▶ [WHAT IS BEING ASKED]
From the listing below, pull out all lines with "label" in them.

>>

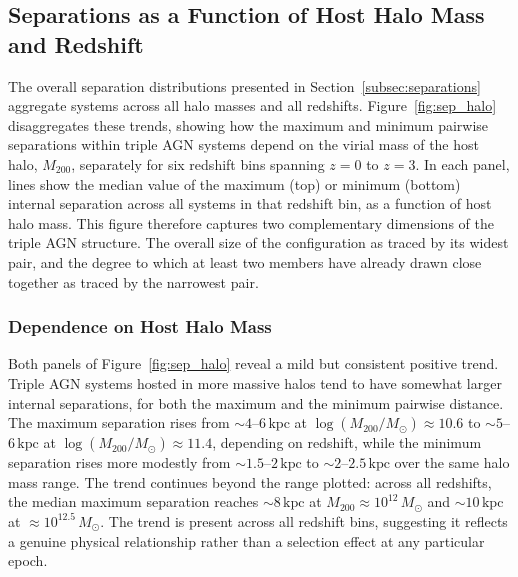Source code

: \documentclass[twocolumn, 10pt]{article}
\begin{document}
\subsection{Separations as a Function of Host Halo Mass and Redshift}
\label{subsec:sep_halo}
 
The overall separation distributions presented in Section~\ref{subsec:separations} aggregate systems across all halo masses and all redshifts. Figure~\ref{fig:sep_halo} disaggregates these trends, showing how the maximum and minimum pairwise separations within triple AGN systems depend on the virial mass of the host halo, $M_{200}$, separately for six redshift bins spanning $z = 0$ to $z = 3$. In each panel, lines show the median value of the maximum (top) or minimum (bottom) internal separation across all systems in that redshift bin, as a function of host halo mass. This figure therefore captures two complementary dimensions of the triple AGN structure. The overall size of the configuration as traced by its widest pair, and the degree to which at least two members have already drawn close together as traced by the narrowest pair.
 
\subsubsection{Dependence on Host Halo Mass}
\label{subsubsec:sep_vs_mass}
 
Both panels of Figure~\ref{fig:sep_halo} reveal a mild but consistent positive trend. Triple AGN systems hosted in more massive halos tend to have somewhat larger internal separations, for both the maximum and the minimum pairwise distance. The maximum separation rises from $\sim 4$--$6\,\mathrm{kpc}$ at $\log(M_{200}/M_\odot) \approx 10.6$ to $\sim 5$--$6\,\mathrm{kpc}$ at $\log(M_{200}/M_\odot) \approx 11.4$, depending on redshift, while the minimum separation rises more modestly from $\sim 1.5$--$2\,\mathrm{kpc}$ to $\sim 2$--$2.5\,\mathrm{kpc}$ over the same halo mass range. The trend continues beyond the range plotted: across all redshifts, the median maximum separation reaches $\sim 8\,\mathrm{kpc}$ at $M_{200} \approx 10^{12}\,M_\odot$ and $\sim 10\,\mathrm{kpc}$ at $\approx 10^{12.5}\,M_\odot$. The trend is present across all redshift bins, suggesting it reflects a genuine physical relationship rather than a selection effect at any particular epoch.
 
\end{document}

<<

▶ [SOLUTION TO THE PROBLEM]
\label{subsec:sep_halo}
\label{subsubsec:sep_vs_mass}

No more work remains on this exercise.